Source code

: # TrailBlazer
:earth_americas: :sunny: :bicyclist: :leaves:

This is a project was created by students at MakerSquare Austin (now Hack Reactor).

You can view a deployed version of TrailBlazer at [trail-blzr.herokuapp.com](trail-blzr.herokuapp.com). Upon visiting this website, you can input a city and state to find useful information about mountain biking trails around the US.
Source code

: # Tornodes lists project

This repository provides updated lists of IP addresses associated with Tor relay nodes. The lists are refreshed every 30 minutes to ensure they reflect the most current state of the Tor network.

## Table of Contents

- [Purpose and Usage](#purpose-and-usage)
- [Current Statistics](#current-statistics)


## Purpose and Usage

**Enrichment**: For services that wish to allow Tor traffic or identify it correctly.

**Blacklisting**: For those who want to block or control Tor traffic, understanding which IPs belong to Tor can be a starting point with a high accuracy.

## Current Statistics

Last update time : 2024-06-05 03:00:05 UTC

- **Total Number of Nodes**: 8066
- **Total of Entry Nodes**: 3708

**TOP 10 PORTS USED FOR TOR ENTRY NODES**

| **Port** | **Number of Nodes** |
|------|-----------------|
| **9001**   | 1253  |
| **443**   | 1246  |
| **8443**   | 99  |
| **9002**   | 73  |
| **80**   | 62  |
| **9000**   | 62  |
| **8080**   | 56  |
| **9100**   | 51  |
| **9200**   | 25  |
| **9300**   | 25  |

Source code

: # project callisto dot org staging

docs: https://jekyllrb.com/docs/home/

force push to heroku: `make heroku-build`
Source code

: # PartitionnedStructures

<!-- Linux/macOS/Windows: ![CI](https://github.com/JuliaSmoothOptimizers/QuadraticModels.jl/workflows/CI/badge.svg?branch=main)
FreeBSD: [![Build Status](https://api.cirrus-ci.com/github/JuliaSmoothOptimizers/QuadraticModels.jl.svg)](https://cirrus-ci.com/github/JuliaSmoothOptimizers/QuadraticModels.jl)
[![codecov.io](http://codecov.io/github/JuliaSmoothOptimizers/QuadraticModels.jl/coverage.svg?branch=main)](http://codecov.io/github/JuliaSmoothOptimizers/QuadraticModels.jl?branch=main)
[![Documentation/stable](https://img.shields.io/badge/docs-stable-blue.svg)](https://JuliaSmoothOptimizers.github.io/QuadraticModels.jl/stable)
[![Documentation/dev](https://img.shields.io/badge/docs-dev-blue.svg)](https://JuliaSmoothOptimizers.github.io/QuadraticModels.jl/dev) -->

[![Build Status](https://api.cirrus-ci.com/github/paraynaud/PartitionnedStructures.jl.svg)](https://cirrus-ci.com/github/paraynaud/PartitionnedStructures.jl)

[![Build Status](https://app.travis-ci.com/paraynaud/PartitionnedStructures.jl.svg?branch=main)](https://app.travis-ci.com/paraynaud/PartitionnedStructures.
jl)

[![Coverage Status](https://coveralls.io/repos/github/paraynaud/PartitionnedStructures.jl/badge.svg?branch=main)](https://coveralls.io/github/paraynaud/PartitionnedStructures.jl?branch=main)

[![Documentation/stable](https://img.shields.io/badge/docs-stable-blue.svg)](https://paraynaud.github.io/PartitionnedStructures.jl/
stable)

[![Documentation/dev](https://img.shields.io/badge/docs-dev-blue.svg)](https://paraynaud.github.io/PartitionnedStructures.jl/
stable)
# # # # # # #
• _EXERCISE AIM_
Filter the records above down to the lines containing "lists".

• _PROBLEM SOLUTION_
: # Tornodes lists project
This repository provides updated lists of IP addresses associated with Tor relay nodes. The lists are refreshed every 30 minutes to ensure they reflect the most current state of the Tor network.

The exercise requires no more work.